**** DATA PROVIDED
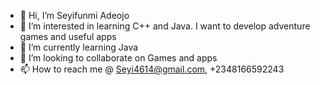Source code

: - 👋 Hi, I’m Seyifunmi Adeojo
- 👀 I’m interested in learning C++ and Java. I want to develop adventure games and useful apps
- 🌱 I’m currently learning Java
- 💞️ I’m looking to collaborate on Games and apps 
- 📫 How to reach me @ Seyi4614@gmail.com, +2348166592243

<!---
Seyi4614/Seyi4614 is a ✨ special ✨ repository because its `README.md` (this file) appears on your GitHub profile.
You can click the Preview link to take a look at your changes.
--->
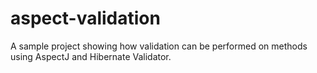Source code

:# aspect-validation

A sample project showing how validation can be performed on methods using
AspectJ and Hibernate Validator.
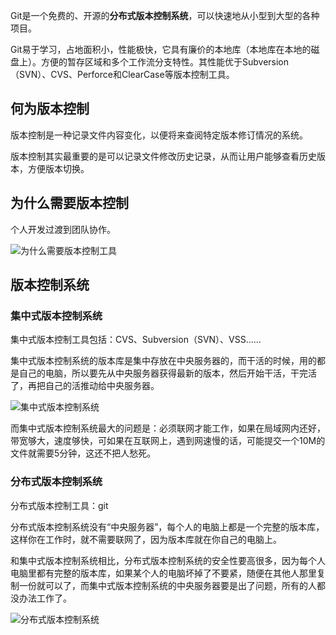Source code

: Git是一个免费的、开源的**分布式版本控制系统**，可以快速地从小型到大型的各种项目。

Git易于学习，占地面积小，性能极快，它具有廉价的本地库（本地库在本地的磁盘上）。方便的暂存区域和多个工作流分支特性。其性能优于Subversion（SVN）、CVS、Perforce和ClearCase等版本控制工具。

## 何为版本控制

版本控制是一种记录文件内容变化，以便将来查阅特定版本修订情况的系统。

版本控制其实最重要的是可以记录文件修改历史记录，从而让用户能够查看历史版本，方便版本切换。

## 为什么需要版本控制

个人开发过渡到团队协作。

<img class="medium" :src="$withBase('/frontend/advanced/git/01_git-overview/01_为什么需要版本控制工具.png')" alt="为什么需要版本控制工具">

## 版本控制系统

### 集中式版本控制系统

集中式版本控制工具包括：CVS、Subversion（SVN）、VSS……

集中式版本控制系统的版本库是集中存放在中央服务器的，而干活的时候，用的都是自己的电脑，所以要先从中央服务器获得最新的版本，然后开始干活，干完活了，再把自己的活推动给中央服务器。

<img class="medium" :src="$withBase('/frontend/advanced/git/01_git-overview/02_集中式版本控制系统.png')" alt="集中式版本控制系统">

而集中式版本控制系统最大的问题是：必须联网才能工作，如果在局域网内还好，带宽够大，速度够快，可如果在互联网上，遇到网速慢的话，可能提交一个10M的文件就需要5分钟，这还不把人愁死。

### 分布式版本控制系统

分布式版本控制工具：git

分布式版本控制系统没有“中央服务器”，每个人的电脑上都是一个完整的版本库，这样你在工作时，就不需要联网了，因为版本库就在你自己的电脑上。

和集中式版本控制系统相比，分布式版本控制系统的安全性要高很多，因为每个人电脑里都有完整的版本库，如果某个人的电脑坏掉了不要紧，随便在其他人那里复制一份就可以了，而集中式版本控制系统的中央服务器要是出了问题，所有的人都没办法工作了。

<img class="medium" :src="$withBase('/frontend/advanced/git/01_git-overview/03_分布式版本控制系统.png')" alt="分布式版本控制系统">

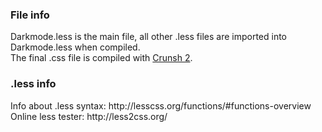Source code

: <h3>File info</h3>
Darkmode.less is the main file, all other .less files are imported into Darkmode.less when compiled.<br/>
The final .css file is compiled with <a href="https://getcrunch.co/">Crunsh 2</a>.
<h3>.less info</h3>
Info about .less syntax: http://lesscss.org/functions/#functions-overview<br/>
Online less tester: http://less2css.org/
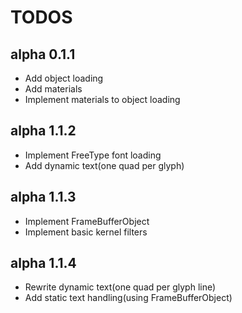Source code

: # TODOS
## alpha 0.1.1
* Add object loading
* Add materials
* Implement materials to object loading

## alpha 1.1.2
* Implement FreeType font loading
* Add dynamic text(one quad per glyph)

## alpha 1.1.3
* Implement FrameBufferObject
* Implement basic kernel filters

## alpha 1.1.4
* Rewrite dynamic text(one quad per glyph line)
* Add static text handling(using FrameBufferObject)
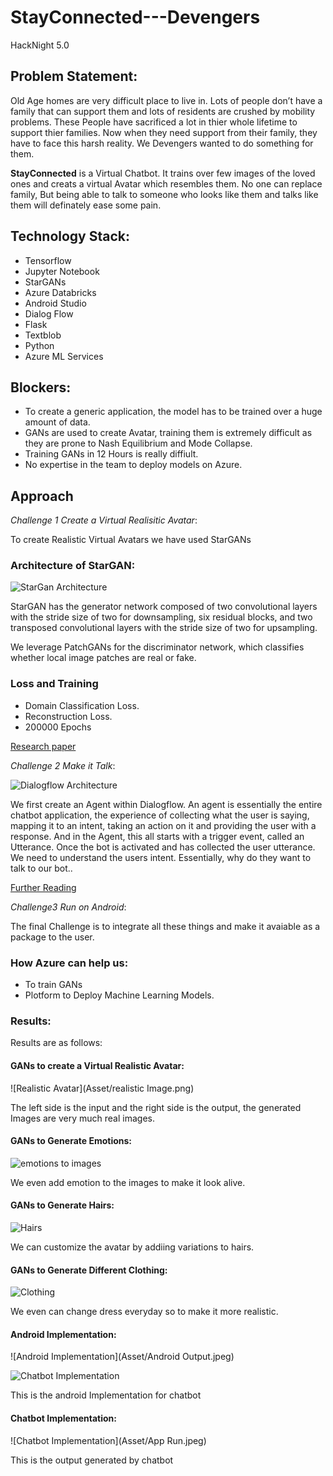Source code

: # StayConnected---Devengers
HackNight 5.0 


## Problem Statement:

Old Age homes are very difficult place to live in. Lots of people don’t have a family that can support them and lots of residents are crushed by mobility problems. These People have sacrificed a lot in thier whole lifetime to support thier families. Now when they need support from their family, they have to face this harsh reality. We Devengers wanted to do something for them. 

**StayConnected** is a Virtual Chatbot. It trains over few images of the loved ones and creats a virtual Avatar which resembles them. No one can replace family, But being able to talk to someone who looks like them and talks like them will definately ease some pain. 


## Technology Stack:

* Tensorflow
* Jupyter Notebook
* StarGANs
* Azure Databricks
* Android Studio
* Dialog Flow
* Flask
* Textblob
* Python
* Azure ML Services


## Blockers:

* To create a generic application, the model has to be trained over a huge amount of data. 
* GANs are used to create Avatar, training them is extremely difficult as they are prone to Nash Equilibrium and Mode Collapse.
* Training GANs in 12 Hours is really diffiult. 
* No expertise in the team to deploy models on Azure. 


## Approach

*Challenge 1 Create a Virtual Realisitic Avatar*:

To create Realistic Virtual Avatars we have used StarGANs

### Architecture of StarGAN:

![StarGan Architecture](Asset/StarGAN_Architecture.png)

StarGAN has the generator network composed of two convolutional layers with the stride size of two for downsampling, six residual blocks, and two transposed convolutional layers with the stride size of two for upsampling.

We leverage PatchGANs for the discriminator network, which classifies whether local image patches are real or fake. 

### Loss and Training 

* Domain Classification Loss. 
* Reconstruction Loss.
* 200000 Epochs


[Research paper](https://arxiv.org/pdf/1711.09020.pdf)


*Challenge 2 Make it Talk*:


![Dialogflow Architecture](Asset/dailogflow_architecture.png)

We first create an Agent within Dialogflow. An agent is essentially the entire chatbot application, the experience of collecting what the user is saying, mapping it to an intent, taking an action on it and providing the user with a response. And in the Agent, this all starts with a trigger event, called an Utterance. Once the bot is activated and has collected the user utterance. We need to understand the users intent. Essentially, why do they want to talk to our bot..

[Further Reading](https://medium.com/google-cloud/deconstructing-chatbots-getting-started-with-dialogflow-4f91deb32135)


*Challenge3 Run on Android*:

The final Challenge is to integrate all these things and make it avaiable as a  package to the user. 

### How Azure can help us:

* To train GANs 
* Plotform to Deploy Machine Learning Models. 

### Results:

Results are as follows:


#### GANs to create a Virtual Realistic Avatar:


![Realistic Avatar](Asset/realistic Image.png)

The left side is the input and the right side is the output, the generated Images are very much real images.


#### GANs to Generate Emotions:

![emotions to images](Asset/emotions.png)

We even add emotion to the images to make it look alive.


#### GANs to Generate Hairs:

![Hairs](Asset/hairs.png)

We can customize the avatar by addiing variations to hairs. 


#### GANs to Generate Different Clothing:

![Clothing](Asset/dressChange.png)

We even can change dress everyday so to make it more realistic.


#### Android Implementation:


![Android Implementation](Asset/Android Output.jpeg)

![Chatbot Implementation](Asset/mainScreen.jpeg)

This is the android Implementation for chatbot

#### Chatbot Implementation:


![Chatbot Implementation](Asset/App Run.jpeg)

This is the output generated by chatbot





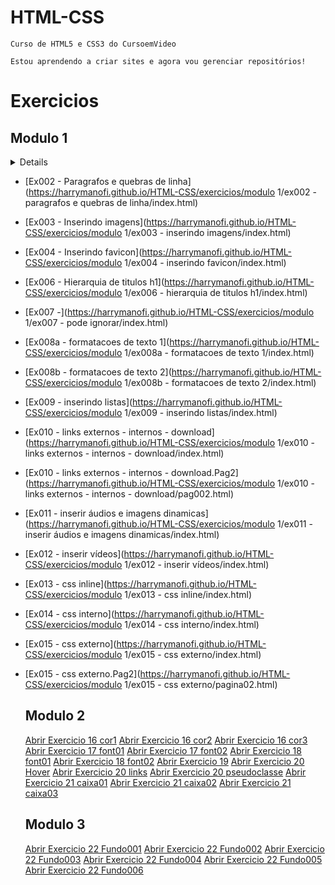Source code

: # HTML-CSS
    Curso de HTML5 e CSS3 do CursoemVideo

    Estou aprendendo a criar sites e agora vou gerenciar repositórios!
 
# Exercicios #

## Modulo 1 ##

<details>

* [Ex001 - Hello world](https://harrymanofi.github.io/HTML-CSS/exercicios/modulo 1/ex001 - hello world/index.html)
</details>

- [Ex002 - Paragrafos e quebras de linha](https://harrymanofi.github.io/HTML-CSS/exercicios/modulo 1/ex002 - paragrafos e quebras de linha/index.html)

- [Ex003 - Inserindo imagens](https://harrymanofi.github.io/HTML-CSS/exercicios/modulo 1/ex003 - inserindo imagens/index.html)

- [Ex004 - Inserindo favicon](https://harrymanofi.github.io/HTML-CSS/exercicios/modulo 1/ex004 - inserindo favicon/index.html)

- [Ex006 - Hierarquia de titulos h1](https://harrymanofi.github.io/HTML-CSS/exercicios/modulo 1/ex006 - hierarquia de titulos h1/index.html)

- [Ex007 -](https://harrymanofi.github.io/HTML-CSS/exercicios/modulo 1/ex007 - pode ignorar/index.html)

- [Ex008a - formatacoes de texto 1](https://harrymanofi.github.io/HTML-CSS/exercicios/modulo 1/ex008a - formatacoes de texto 1/index.html)

- [Ex008b - formatacoes de texto 2](https://harrymanofi.github.io/HTML-CSS/exercicios/modulo 1/ex008b - formatacoes de texto 2/index.html)

- [Ex009 - inserindo listas](https://harrymanofi.github.io/HTML-CSS/exercicios/modulo 1/ex009 - inserindo listas/index.html)

- [Ex010 - links externos - internos - download](https://harrymanofi.github.io/HTML-CSS/exercicios/modulo 1/ex010 - links externos - internos - download/index.html)

- [Ex010 - links externos - internos - download.Pag2](https://harrymanofi.github.io/HTML-CSS/exercicios/modulo 1/ex010 - links externos - internos - download/pag002.html)

- [Ex011 - inserir áudios e imagens dinamicas](https://harrymanofi.github.io/HTML-CSS/exercicios/modulo 1/ex011 - inserir áudios e imagens dinamicas/index.html)

- [Ex012 - inserir vídeos](https://harrymanofi.github.io/HTML-CSS/exercicios/modulo 1/ex012 - inserir vídeos/index.html)

- [Ex013 - css inline](https://harrymanofi.github.io/HTML-CSS/exercicios/modulo 1/ex013 - css inline/index.html)

- [Ex014 - css interno](https://harrymanofi.github.io/HTML-CSS/exercicios/modulo 1/ex014 - css interno/index.html)

- [Ex015 - css externo](https://harrymanofi.github.io/HTML-CSS/exercicios/modulo 1/ex015 - css externo/index.html)

- [Ex015 - css externo.Pag2](https://harrymanofi.github.io/HTML-CSS/exercicios/modulo 1/ex015 - css externo/pagina02.html)


    <h2>Modulo 2</h2>
        <a href="https://harrymanofi.github.io/HTML-CSS/exercicios/modulo 2/ex016 - representando cores/cor01.html"> Abrir Exercicio 16 cor1</a>
        <a href="https://harrymanofi.github.io/HTML-CSS/exercicios/modulo 2/ex016 - representando cores/cor02.html"> Abrir Exercicio 16 cor2</a>
        <a href="https://harrymanofi.github.io/HTML-CSS/exercicios/modulo 2/ex016 - representando cores/cor03.html"> Abrir Exercicio 16 cor3</a>
        <a href="https://harrymanofi.github.io/HTML-CSS/exercicios/modulo 2/ex017 - Famílias de fonte com CSS/font01.html"> Abrir Exercicio 17 font01</a>
        <a href="https://harrymanofi.github.io/HTML-CSS/exercicios/modulo 2/ex017 - Famílias de fonte com CSS/font02.html"> Abrir Exercicio 17 font02</a>
        <a href="https://harrymanofi.github.io/HTML-CSS/exercicios/modulo 2/ex018 - Usando Google Fonts/font01.html"> Abrir Exercicio 18 font01</a>
        <a href="https://harrymanofi.github.io/HTML-CSS/exercicios/modulo 2/ex018 - Usando Google Fonts/font02.html"> Abrir Exercicio 18 font02</a>
        <a href="https://harrymanofi.github.io/HTML-CSS/exercicios/modulo 2/ex019 - Usando o id e o class com CSS/seletor01.html"> Abrir Exercicio 19</a>
        <a href="https://harrymanofi.github.io/HTML-CSS/exercicios/modulo 2/ex020 - pseudo-classes e pseudo-elementosem CSS/hover.html"> Abrir Exercicio 20 Hover</a>
        <a href="https://harrymanofi.github.io/HTML-CSS/exercicios/modulo 2/ex020 - pseudo-classes e pseudo-elementosem CSS/links.html"> Abrir Exercicio 20 links</a>
        <a href="https://harrymanofi.github.io/HTML-CSS/exercicios/modulo 2/ex020 - pseudo-classes e pseudo-elementosem CSS/pseudoclasse.html"> Abrir Exercicio 20 pseudoclasse</a>
        <a href="https://harrymanofi.github.io/HTML-CSS/exercicios/modulo 2/ex21 - box-level e bordas decoradas/caixa01.html"> Abrir Exercicio 21 caixa01</a>
        <a href="https://harrymanofi.github.io/HTML-CSS/exercicios/modulo 2/ex21 - box-level e bordas decoradas/caixa02.html"> Abrir Exercicio 21 caixa02</a>
        <a href="https://harrymanofi.github.io/HTML-CSS/exercicios/modulo 2/ex21 - box-level e bordas decoradas/caixa03.html"> Abrir Exercicio 21 caixa03</a><br>
    <h2>Modulo 3</h2>
        <a href="https://harrymanofi.github.io/HTML-CSS/exercicios/modulo 3/ex22/fundo001.html"> Abrir Exercicio 22 Fundo001</a>
        <a href="https://harrymanofi.github.io/HTML-CSS/exercicios/modulo 3/ex22/fundo002.html"> Abrir Exercicio 22 Fundo002</a>
        <a href="https://harrymanofi.github.io/HTML-CSS/exercicios/modulo 3/ex22/fundo003.html"> Abrir Exercicio 22 Fundo003</a>
        <a href="https://harrymanofi.github.io/HTML-CSS/exercicios/modulo 3/ex22/fundo004.html"> Abrir Exercicio 22 Fundo004</a>
        <a href="https://harrymanofi.github.io/HTML-CSS/exercicios/modulo 3/ex22/fundo005.html"> Abrir Exercicio 22 Fundo005</a>
        <a href="https://harrymanofi.github.io/HTML-CSS/exercicios/modulo 3/ex22/fundo006.html"> Abrir Exercicio 22 Fundo006</a>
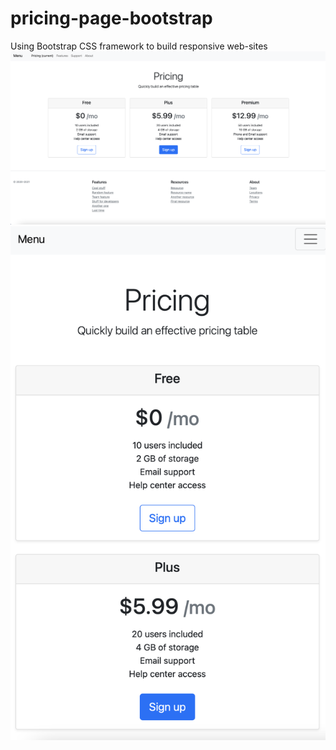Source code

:# pricing-page-bootstrap
Using Bootstrap CSS framework to build responsive web-sites
![](Pricing%20Website.png)
![](Pricing-mobile-view.png)

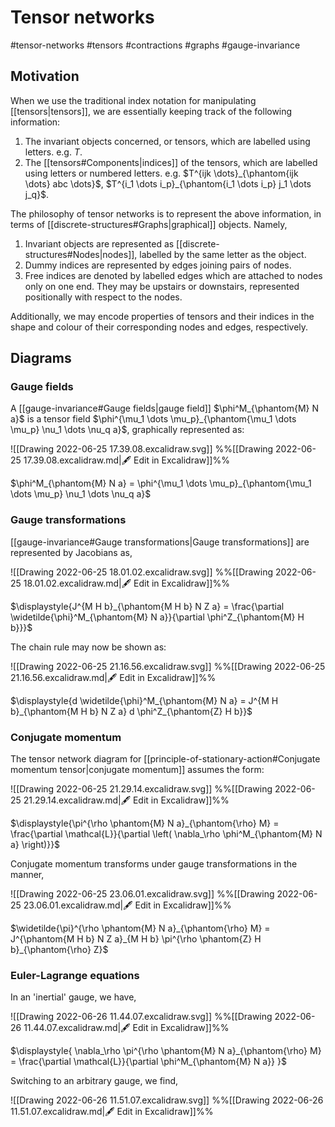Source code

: # Tensor networks
#tensor-networks #tensors #contractions #graphs #gauge-invariance

## Motivation
When we use the traditional index notation for manipulating [[tensors|tensors]], we are essentially keeping track of the following information:

1. The invariant objects concerned, or tensors, which are labelled using letters. e.g. $T$.
2. The [[tensors#Components|indices]] of the tensors, which are labelled using letters or numbered letters. e.g. $T^{ijk \dots}_{\phantom{ijk \dots} abc \dots}$, $T^{i_1 \dots i_p}_{\phantom{i_1 \dots i_p} j_1 \dots j_q}$.

The philosophy of tensor networks is to represent the above information, in terms of [[discrete-structures#Graphs|graphical]] objects. Namely,

1. Invariant objects are represented as [[discrete-structures#Nodes|nodes]], labelled by the same letter as the object.
2. Dummy indices are represented by edges joining pairs of nodes.
3. Free indices are denoted by labelled edges which are attached to nodes only on one end. They may be upstairs or downstairs, represented positionally with respect to the nodes.

Additionally, we may encode properties of tensors and their indices in the shape and colour of their corresponding nodes and edges, respectively.

## Diagrams
### Gauge fields
A [[gauge-invariance#Gauge fields|gauge field]] $\phi^M_{\phantom{M} N a}$ is a tensor field $\phi^{\mu_1 \dots \mu_p}_{\phantom{\mu_1 \dots \mu_p} \nu_1 \dots \nu_q a}$, graphically represented as:

![[Drawing 2022-06-25 17.39.08.excalidraw.svg]]
%%[[Drawing 2022-06-25 17.39.08.excalidraw.md|🖋 Edit in Excalidraw]]%%

$\phi^M_{\phantom{M} N a} = \phi^{\mu_1 \dots \mu_p}_{\phantom{\mu_1 \dots \mu_p} \nu_1 \dots \nu_q a}$

### Gauge transformations
[[gauge-invariance#Gauge transformations|Gauge transformations]] are represented by Jacobians as,

![[Drawing 2022-06-25 18.01.02.excalidraw.svg]]
%%[[Drawing 2022-06-25 18.01.02.excalidraw.md|🖋 Edit in Excalidraw]]%%

$\displaystyle{J^{M H b}_{\phantom{M H b} N Z a} = \frac{\partial \widetilde{\phi}^M_{\phantom{M} N a}}{\partial \phi^Z_{\phantom{M} H b}}}$

The chain rule may now be shown as:

![[Drawing 2022-06-25 21.16.56.excalidraw.svg]]
%%[[Drawing 2022-06-25 21.16.56.excalidraw.md|🖋 Edit in Excalidraw]]%%

$\displaystyle{d \widetilde{\phi}^M_{\phantom{M} N a} = J^{M H b}_{\phantom{M H b} N Z a} d \phi^Z_{\phantom{Z} H b}}$

### Conjugate momentum
The tensor network diagram for [[principle-of-stationary-action#Conjugate momentum tensor|conjugate momentum]] assumes the form:

![[Drawing 2022-06-25 21.29.14.excalidraw.svg]]
%%[[Drawing 2022-06-25 21.29.14.excalidraw.md|🖋 Edit in Excalidraw]]%%

$\displaystyle{\pi^{\rho \phantom{M} N a}_{\phantom{\rho} M} = \frac{\partial \mathcal{L}}{\partial \left( \nabla_\rho \phi^M_{\phantom{M} N a} \right)}}$

Conjugate momentum transforms under gauge transformations in the manner,

![[Drawing 2022-06-25 23.06.01.excalidraw.svg]]
%%[[Drawing 2022-06-25 23.06.01.excalidraw.md|🖋 Edit in Excalidraw]]%%

$\widetilde{\pi}^{\rho \phantom{M} N a}_{\phantom{\rho} M} = J^{\phantom{M H b} N Z a}_{M H b} \pi^{\rho \phantom{Z} H b}_{\phantom{\rho} Z}$

### Euler-Lagrange equations
In an 'inertial' gauge, we have,

![[Drawing 2022-06-26 11.44.07.excalidraw.svg]]
%%[[Drawing 2022-06-26 11.44.07.excalidraw.md|🖋 Edit in Excalidraw]]%%

$\displaystyle{ \nabla_\rho \pi^{\rho \phantom{M} N a}_{\phantom{\rho} M} = \frac{\partial \mathcal{L}}{\partial \phi^M_{\phantom{M} N a}} }$

Switching to an arbitrary gauge, we find,

![[Drawing 2022-06-26 11.51.07.excalidraw.svg]]
%%[[Drawing 2022-06-26 11.51.07.excalidraw.md|🖋 Edit in Excalidraw]]%%

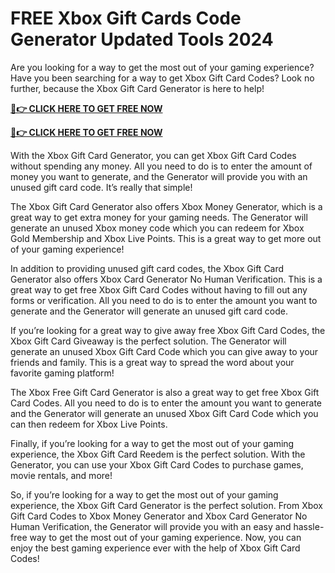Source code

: # FREE Xbox Gift Cards Code Generator Updated Tools 2024

Are you looking for a way to get the most out of your gaming experience? Have you been searching for a way to get Xbox Gift Card Codes? Look no further, because the Xbox Gift Card Generator is here to help!

**[📱👉 CLICK HERE TO GET FREE NOW](https://genarator.store/xbox.html)**

**[📱👉 CLICK HERE TO GET FREE NOW](https://genarator.store/xbox.html)**

With the Xbox Gift Card Generator, you can get Xbox Gift Card Codes without spending any money. All you need to do is to enter the amount of money you want to generate, and the Generator will provide you with an unused gift card code. It’s really that simple!


The Xbox Gift Card Generator also offers Xbox Money Generator, which is a great way to get extra money for your gaming needs. The Generator will generate an unused Xbox money code which you can redeem for Xbox Gold Membership and Xbox Live Points. This is a great way to get more out of your gaming experience!

In addition to providing unused gift card codes, the Xbox Gift Card Generator also offers Xbox Card Generator No Human Verification. This is a great way to get free Xbox Gift Card Codes without having to fill out any forms or verification. All you need to do is to enter the amount you want to generate and the Generator will generate an unused gift card code.

If you’re looking for a great way to give away free Xbox Gift Card Codes, the Xbox Gift Card Giveaway is the perfect solution. The Generator will generate an unused Xbox Gift Card Code which you can give away to your friends and family. This is a great way to spread the word about your favorite gaming platform!

The Xbox Free Gift Card Generator is also a great way to get free Xbox Gift Card Codes. All you need to do is to enter the amount you want to generate and the Generator will generate an unused Xbox Gift Card Code which you can then redeem for Xbox Live Points.

Finally, if you’re looking for a way to get the most out of your gaming experience, the Xbox Gift Card Reedem is the perfect solution. With the Generator, you can use your Xbox Gift Card Codes to purchase games, movie rentals, and more!

So, if you’re looking for a way to get the most out of your gaming experience, the Xbox Gift Card Generator is the perfect solution. From Xbox Gift Card Codes to Xbox Money Generator and Xbox Card Generator No Human Verification, the Generator will provide you with an easy and hassle-free way to get the most out of your gaming experience. Now, you can enjoy the best gaming experience ever with the help of Xbox Gift Card Codes!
********
Please show each line in the records above that contains "Points".

The Xbox Gift Card Generator also offers Xbox Money Generator, which is a great way to get extra money for your gaming needs. The Generator will generate an unused Xbox money code which you can redeem for Xbox Gold Membership and Xbox Live Points. This is a great way to get more out of your gaming experience!
The Xbox Free Gift Card Generator is also a great way to get free Xbox Gift Card Codes. All you need to do is to enter the amount you want to generate and the Generator will generate an unused Xbox Gift Card Code which you can then redeem for Xbox Live Points.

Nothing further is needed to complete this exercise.